Content moderation is the latest battleground for the social media giants in Washington.
The high-profile debate over how social media companies handle President Trump's inflammatory content is one of the most politically perilous issues for tech companies. Twitter's recent decision to label a few of the president's comments has escalated an intense debate over how much responsibility the tech companies have to police their platforms - and whether they could go too far in censoring speech online.
"The recent controversy over how Facebook and Twitter handled President Trump's posts underscores how central content moderation is to the functioning of the social media platforms that billions of people use," Barrett said.
The tech companies have taken divergent approaches to addressing these issues, with Facebook leaving the president's incendiary posts alone.

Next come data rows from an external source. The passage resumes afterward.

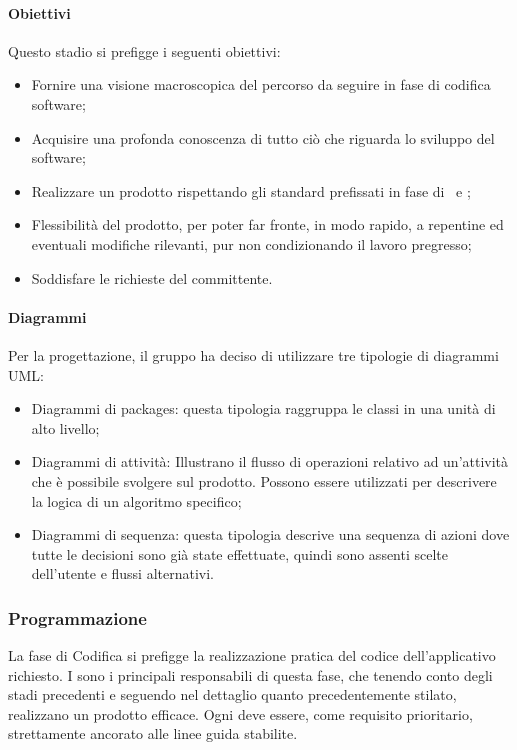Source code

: 		\paragraph{Obiettivi}
		Questo stadio si prefigge i seguenti obiettivi:
		\begin{itemize}
			\item Fornire una visione macroscopica del percorso da seguire in fase di codifica software;
			\item Acquisire una profonda conoscenza di tutto ciò che riguarda lo sviluppo del software;
			\item Realizzare un prodotto rispettando gli standard prefissati in fase di \SdF\ e \AdR;
			\item Flessibilità del prodotto, per poter far fronte, in modo rapido, a repentine ed eventuali modifiche rilevanti, pur non condizionando il lavoro pregresso;
			\item Soddisfare le richieste del committente.
		\end{itemize}
	\paragraph{Diagrammi}
	Per la progettazione, il gruppo ha deciso di utilizzare tre tipologie di diagrammi UML:
		\begin{itemize}
			\item Diagrammi di packages: questa tipologia raggruppa le classi in una unità di alto livello;
			\item Diagrammi di attività: Illustrano il flusso di operazioni relativo ad un'attività che è possibile svolgere sul prodotto. Possono essere utilizzati per descrivere la logica di un algoritmo specifico;
			\item Diagrammi di sequenza: questa tipologia descrive una sequenza di azioni dove tutte le decisioni sono già state effettuate, quindi sono assenti scelte dell'utente e flussi alternativi.
		\end{itemize}
	
	\subsubsection{Programmazione}
	La fase di Codifica si prefigge la realizzazione pratica del codice dell'applicativo richiesto. I \textit{\Progrs} sono i principali responsabili di questa fase, che tenendo conto degli stadi precedenti e seguendo nel dettaglio quanto precedentemente stilato, realizzano un prodotto efficace. Ogni \textit{\Progr} deve essere, come requisito prioritario, strettamente ancorato alle linee guida stabilite.
	
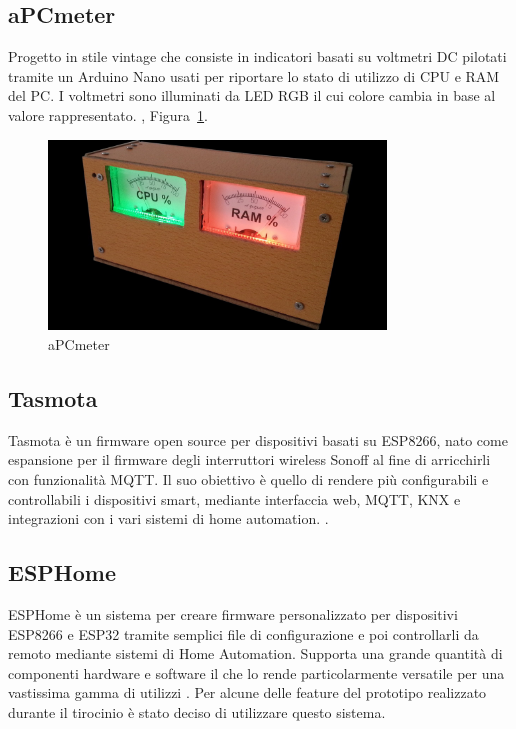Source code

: \documentclass[12pt,a4paper]{report}
\begin{document}
\subsection{aPCmeter}
Progetto in stile vintage che consiste in indicatori basati su voltmetri DC pilotati tramite un Arduino Nano usati per riportare lo stato di
utilizzo di CPU e RAM del PC. I voltmetri sono illuminati da LED RGB il cui colore cambia in base al valore rappresentato.
\cite{apcmeter}, Figura~\ref{fig:apcmeter}.

\begin{figure}[h]
  \centering
  \includegraphics[width=0.8\textwidth]{apcmeter}
  \caption{aPCmeter \cite{apcmeter}}
  \label{fig:apcmeter}
\end{figure}


\subsection{Tasmota}
Tasmota è un firmware open source per dispositivi basati su ESP8266, nato come espansione per il firmware degli interruttori
wireless Sonoff al fine di arricchirli con funzionalità MQTT. Il suo obiettivo è quello di rendere più configurabili e controllabili i dispositivi
smart, mediante interfaccia web, MQTT, KNX e integrazioni con i vari sistemi di home automation.
\cite{abouttasmota}.

\subsection{ESPHome}
ESPHome è un sistema per creare firmware personalizzato per dispositivi ESP8266 e ESP32 tramite semplici file di configurazione e poi controllarli
da remoto mediante sistemi di Home Automation.
Supporta una grande quantità di componenti hardware e software il che lo rende particolarmente versatile per una vastissima gamma di utilizzi
\cite{esphomeio}.
Per alcune delle feature del prototipo realizzato durante il tirocinio è stato deciso di utilizzare questo sistema.
\end{document}
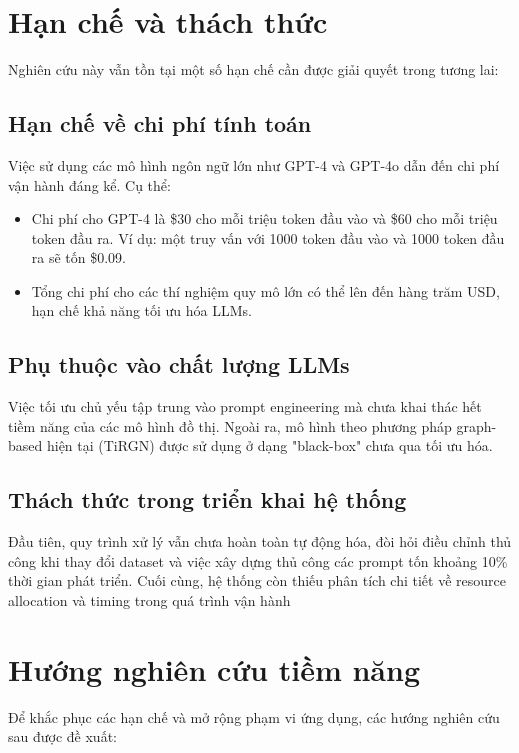 \section{Hạn chế và thách thức}
Nghiên cứu này vẫn tồn tại một số hạn chế cần được giải quyết trong tương lai:

\subsection{Hạn chế về chi phí tính toán}
Việc sử dụng các mô hình ngôn ngữ lớn như GPT-4 và GPT-4o dẫn đến chi phí vận hành đáng kể. Cụ thể:
\begin{itemize}
\item Chi phí cho GPT-4 là \$30 cho mỗi triệu token đầu vào và \$60 cho mỗi triệu token đầu ra. Ví dụ: một truy vấn với 1000 token đầu vào và 1000 token đầu ra sẽ tốn \$0.09.
\item Tổng chi phí cho các thí nghiệm quy mô lớn có thể lên đến hàng trăm USD, hạn chế khả năng tối ưu hóa LLMs.
\end{itemize}

\subsection{Phụ thuộc vào chất lượng LLMs}
Việc tối ưu chủ yếu tập trung vào prompt engineering mà chưa khai thác hết tiềm năng của các mô hình đồ thị. Ngoài ra, mô hình theo phương pháp graph-based hiện tại (TiRGN) được sử dụng ở dạng "black-box" chưa qua tối ưu hóa.

\subsection{Thách thức trong triển khai hệ thống}
Đầu tiên, quy trình xử lý vẫn chưa hoàn toàn tự động hóa, đòi hỏi điều chỉnh thủ công khi thay đổi dataset và việc xây dựng thủ công các prompt tốn khoảng 10\% thời gian phát triển. Cuối cùng, hệ thống còn thiếu phân tích chi tiết về resource allocation và timing trong quá trình vận hành

\section{Hướng nghiên cứu tiềm năng}
Để khắc phục các hạn chế và mở rộng phạm vi ứng dụng, các hướng nghiên cứu sau được đề xuất:

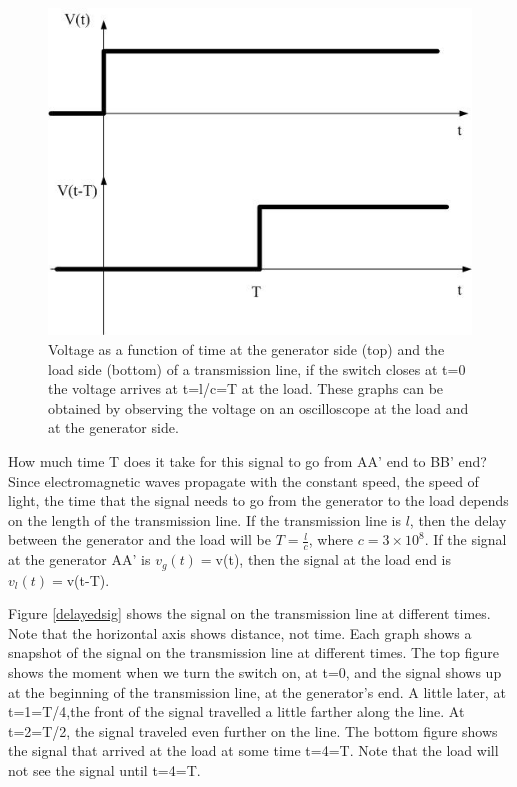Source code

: \documentclass{ximera}
\begin{document}
\begin{figure}[htbp]
\begin{center}
\includegraphics[scale=0.5]{jpg/timedelayedsignal.jpg}  
\end{center}
\caption{Voltage as a function of time at the generator side (top) and the load side (bottom) of a transmission line, if the switch closes at t=0 the voltage arrives at t=l/c=T at the load. These graphs can be obtained by observing the voltage on an oscilloscope at the load and at the generator side.}
\label{timedelaysig} 
 \end{figure}





 How much time T does it take for this signal to go from AA' end to BB' end? 
Since electromagnetic waves propagate with the constant speed, the speed of light, the time that  the signal needs to go from the generator to  the load  depends  on the length of the transmission line. If the transmission line is $l$, then the delay between the generator and the load will be  $T=\frac{l}{c}$, where $c=3\times 10^8$. If the signal at the generator AA' is $v_g(t)=$v(t), then the signal at the load end is $v_l(t)=$v(t-T). 


Figure \ref{delayedsig} shows the signal on the transmission line at different times. Note that the horizontal axis shows distance, not time. Each graph shows a snapshot of the signal on the transmission line at different times. The top figure shows the moment when we turn the switch on, at t=0, and the signal shows up at the beginning of the transmission line, at the generator's end. A little later, at t=1=T/4,the front of the signal travelled a little farther along the line. At t=2=T/2, the signal traveled even further on the line. The bottom figure shows the signal that arrived at the load at some time t=4=T. Note that the load will not see the signal until t=4=T. 
\end{document}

Facebook chief executive Mark Zuckerberg's decision no to take any action against a Trump post has enraged employees internally. Zuckerberg last week met with black executives at the company to discuss their objections to the Trump post, Elizabeth Dwoskin and Nitasha Tiku report. Employees questioned whether Facebook was in an "abusive relationship" with the president, according to a trove of documents including more than 200 posts from an internal Facebook message board.
Now the company's content moderators are revolting too.
A group of current and former Facebook content moderators today released a letter criticizing Facebook's decision, and expressing solidarity with full-time Facebook employees who recently staged a virtual walkout.
"We know how important Facebook's policies are because it's our job to enforce them," the moderators wrote, in a letter published on Medium. "Our everyday reality as moderators is to serve as the public square's first responders."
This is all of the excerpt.